By Dakin Andone and Hollie Silverman, CNN
For the two Native American brothers, Colorado State University was their dream school.
But when they showed up for a campus tour, a parent of another prospective student called the police on them because they apparently made her “nervous,” the school said.
Friday, the university’s police released the audio of the 911 call (embedded in the player below) in which the parent reports 19-year-old Thomas Kanewakeron Gray and 17-year-old Lloyd Skanahwati Gray. She says their behavior is odd and that they’re wearing “black clothing.” The school also released footage of officers pulling the teens out of the group to question them.
Critics are holding up the incident as just the latest example of racial profiling. In the past few weeks, two African-American men were arrested for sitting in a Philadelphia Starbucks; a group of African-American women had the cops called on them at a golf course for playing too slowly; and a gym was forced to apologize after a member felt he was racially profiled and was asked to leave.
"This incident is sad and frustrating from nearly every angle, particularly the experience of two students who were here to see if this was a good fit for them as an institution," school officials said.
They arrived a little late for the tour
The teens saved their own money to take the family's only car and drive seven hours from New Mexico to Fort Collins, Colorado, to visit the campus Monday, their mother told reporters with CNN affiliates KOAT andKRQE.
"This was their dream school, and I wanted to give them that opportunity," the mother, Lorraine Kahneratokwas Gray, said.
By the time they showed up, the tour had already begun.
"A parent participating in the tour called campus police because she was nervous about the presence of two young men who joined the tour while it was in progress," the school said.
Officers responded and pulled the young men aside while the tour continued without them.
When the police confirmed the brothers were part of the tour, they let them rejoin the group. But by that time, the tour had moved on, the school said.
"It breaks my heart, because they didn't do anything to warrant that," Gray told the affiliate. "They're walking on their own ancestors' land, so it breaks my heart."
School releases bodycam footage, 911 audio
On Friday, the university released the police report, audio of the 911 call from the nervous parent and body camera footage of officers' interactions with the Grays.

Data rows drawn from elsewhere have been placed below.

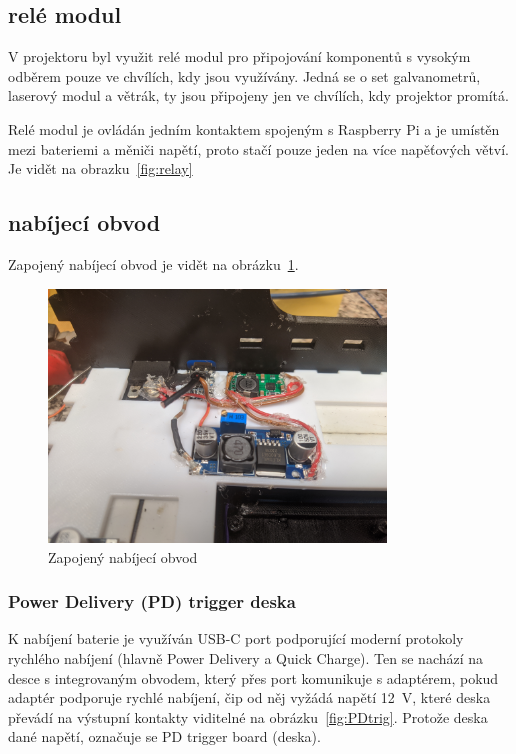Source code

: \subsection{relé modul}
V projektoru byl využit relé modul pro připojování komponentů s vysokým odběrem pouze ve chvílích, kdy jsou využívány. Jedná se o set galvanometrů, laserový modul a větrák, ty jsou připojeny jen ve chvílích, kdy projektor promítá.

Relé modul je ovládán jedním kontaktem spojeným s Raspberry Pi a je umístěn mezi bateriemi a měniči napětí, proto stačí pouze jeden na více napěťových větví. Je vidět na obrazku~\ref{fig:relay}

\subsection{nabíjecí obvod}
Zapojený nabíjecí obvod je vidět na obrázku~\ref{fig:hw_charging_circuit}.

\begin{figure}[htb]
  \centering
  \includegraphics[width=0.8\textwidth]{img/hw_charging_circuit.jpg}
  \caption{\label{fig:hw_charging_circuit} Zapojený nabíjecí obvod}
\end{figure}

\subsubsection{Power Delivery (PD) trigger deska}
K nabíjení baterie je využíván USB-C port podporující moderní protokoly rychlého nabíjení (hlavně Power Delivery a Quick Charge). Ten se nachází na desce s integrovaným obvodem, který přes port komunikuje s adaptérem, pokud adaptér podporuje rychlé nabíjení, čip od něj vyžádá napětí 12~V, které deska převádí na výstupní kontakty viditelné na obrázku~\ref{fig:PDtrig}. Protože deska  dané napětí, označuje se PD trigger board (deska).


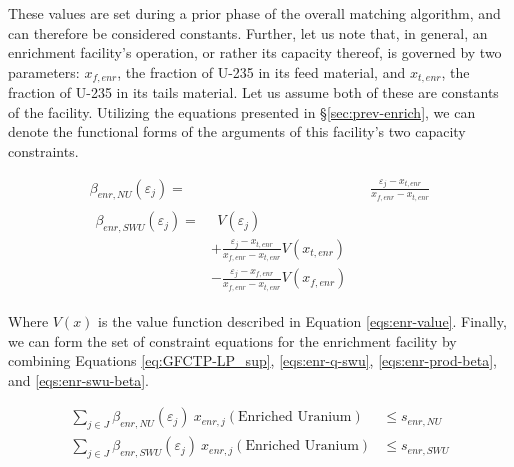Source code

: These values are set during a prior phase of the overall matching algorithm, and
can therefore be considered constants. Further, let us note that, in general, an
enrichment facility's operation, or rather its capacity thereof, is governed by
two parameters: $x_{f,enr}$, the fraction of U-235 in its feed material, and
$x_{t,enr}$, the fraction of U-235 in its tails material. Let us assume both of
these are constants of the facility. Utilizing the equations presented in
\S\ref{sec:prev-enrich}, we can denote the functional forms of the arguments of 
this facility's two capacity constraints.

\begin{align}
\label{eqs:enr-prod-beta}
\beta_{enr,NU}(\varepsilon_{j}) = & \:\: \frac{\varepsilon_{j} - x_{t,enr}}
                                      {x_{f,enr} - x_{t,enr}} \\
\begin{split}
\label{eqs:enr-swu-beta}
\beta_{enr,SWU}(\varepsilon_{j}) = & \:\: V(\varepsilon_{j}) \\
                         & + \frac{\varepsilon_{j} - x_{t,enr}}
                                  {x_{f,enr} - x_{t,enr}} V(x_{t,enr}) \\
                         & - \frac{\varepsilon_{j} - x_{f,enr}}
                                  {x_{f,enr} - x_{t,enr}} V(x_{f,enr})
\end{split}
\end{align}

Where $V(x)$ is the value function described in Equation \ref{eqs:enr-value}.
Finally, we can form the set of constraint equations for the enrichment
facility by combining Equations \ref{eq:GFCTP-LP_sup}, \ref{eqs:enr-q-swu}, 
\ref{eqs:enr-prod-beta}, and \ref{eqs:enr-swu-beta}.

\begin{align}
\label{eqs:enr-prod-constr}
\sum_{j \in J}\beta_{enr,NU}(\varepsilon_{j}) \: x_{enr,j}(\mbox{Enriched Uranium})  & \leq s_{enr,NU} \\
\label{eqs:enr-swu-constr}
\sum_{j \in J}\beta_{enr,SWU}(\varepsilon_{j}) \: x_{enr,j}(\mbox{Enriched Uranium}) & \leq s_{enr,SWU}
\end{align}

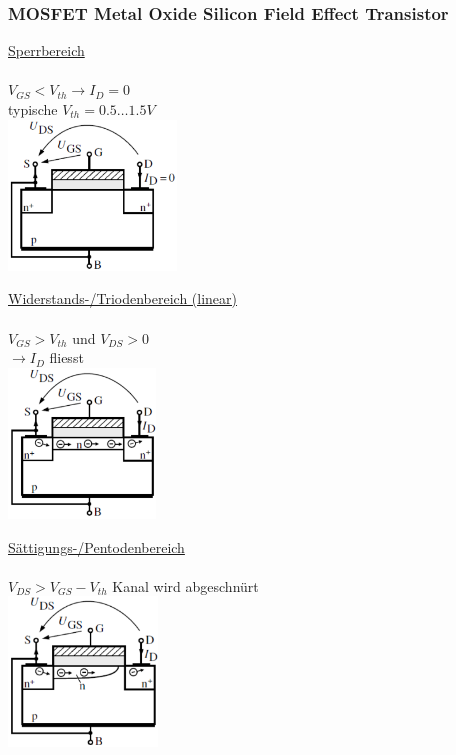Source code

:             \subsubsection{MOSFET Metal Oxide Silicon Field Effect Transistor}
            \begin{minipage}[T]{6cm}
                \underline{Sperrbereich}\\\\
                $V_{GS} < V_{th} \to I_D = 0$\\
                typische $V_{th} = 0.5 … 1.5V$\\ 
                \includegraphics[height=4cm]{./bilder/MOSFETSperrbereich.png}
            \end{minipage}
            \begin{minipage}[T]{6cm}
                \underline{Widerstands-/Triodenbereich (linear)}\\\\
                $V_{GS} > V_{th} $ und $V_{DS}>0$\\
                $\to I_D$ fliesst\\
                \includegraphics[height=4cm]{./bilder/MOSFETLinBereich.png}
            \end{minipage}
            \begin{minipage}[T]{6cm}
                \underline{S\"attigungs-/Pentodenbereich}\\\\
                $V_{DS} > V_{GS} - V_{th}$ Kanal wird abgeschn\"urt\\
                \includegraphics[height=4cm]{./bilder/MOSFETSaettBereich.png}
            \end{minipage}\\
            
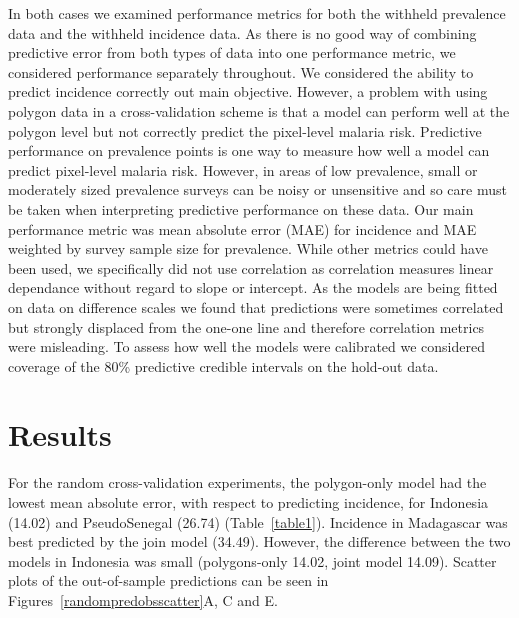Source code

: \documentclass[10pt,letterpaper]{article}
\begin{document}
In both cases we examined performance metrics for both the withheld prevalence data and the withheld incidence data.
As there is no good way of combining predictive error from both types of data into one performance metric, we considered performance separately throughout.
We considered the ability to predict incidence correctly out main objective.
However, a problem with using polygon data in a cross-validation scheme is that a model can perform well at the polygon level but not correctly predict the pixel-level malaria risk.
Predictive performance on prevalence points is one way to measure how well a model can predict pixel-level malaria risk.
However, in areas of low prevalence, small or moderately sized prevalence surveys can be noisy or unsensitive and so care must be taken when interpreting predictive performance on these data.
Our main performance metric was mean absolute error (MAE) for incidence and MAE weighted by survey sample size for prevalence.
While other metrics could have been used, we specifically did not use correlation as correlation measures linear dependance without regard to slope or intercept.
As the models are being fitted on data on difference scales we found that predictions were sometimes correlated but strongly displaced from the one-one line and therefore correlation metrics were misleading.
To assess how well the models were calibrated we considered coverage of the 80\% predictive credible intervals on the hold-out data.



\section*{Results}



For the random cross-validation experiments, the polygon-only model had the lowest mean absolute error, with respect to predicting incidence, for Indonesia (14.02) and PseudoSenegal (26.74) (Table~\ref{table1}).
Incidence in Madagascar was best predicted by the join model (34.49).
However, the difference between the two models in Indonesia was small (polygons-only 14.02, joint model 14.09).
Scatter plots of the out-of-sample predictions can be seen in Figures~\ref{randompredobsscatter}A, C and E.
\end{document}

"There are two young men that joined our tour that weren't part of our tour," the mother, who has not been identified, tells the dispatcher. "They're not -- definitely not -- a part of the tour."
She says the Grays' behavior is "just really odd" and that they are wearing dark clothing with "weird symbolism or wording on it." One of them had his hand in his sweatshirt pocket, she says, and she could tell they were lying when she asked one of them about what they wanted to study because the other started laughing.
"I think they're Hispanic, I believe," the mother says, when asked about whether they were white males. "One of them for sure. He said he's from Mexico."
The mother says she feels "ridiculous" and that she's never called police on anyone before.
"If it's nothing, I'm sorry," she says. "But it actually made me like feel sick and I've never felt like that."
In the body camera footage, two officers approach Thomas and Lloyd, whose faces are blurred.
The officers ask whether the boys are with the group and tell them someone called because they joined the group after the tour started and they were quiet.
When asked why they didn't respond to questions by people in the group, the boys say Lloyd is shy.
The police and the Grays make small talk while Lloyd searches through his emails to find one he received after registering for the admissions tour. When he finds it, he shows it to the officers and the boys are permitted to rejoin the group.
School says it regrets the incident
In an exhaustive statement to the school community, Colorado State University President Tony Frank said the university was trying to reach out to the Gray family but had been unsuccessful. The school would like to reimburse the boys for any travel expenses, Frank said.
"The very idea that someone -- anyone -- might 'look' like they don't belong on a CSU Admissions tour is anathema," Frank said, adding that anyone and everyone is welcome at the university.
"And if you're uncomfortable with a diverse and inclusive academic environment, then you probably have a better fit elsewhere."
Frank noted that he was "a white man in a position of authority," and that his status gave him privilege. He also acknowledged the uptick in racist and anti-semitic incidents on college campuses in recent years, saying, "We are, in fact, in a battle with hate within our communities."
"There is no place for hate at Colorado State University, and we will not be silent when we see it."
This article has been updated to correct the names of the CNN affiliates with whom the mother spoke and the photo of the campus.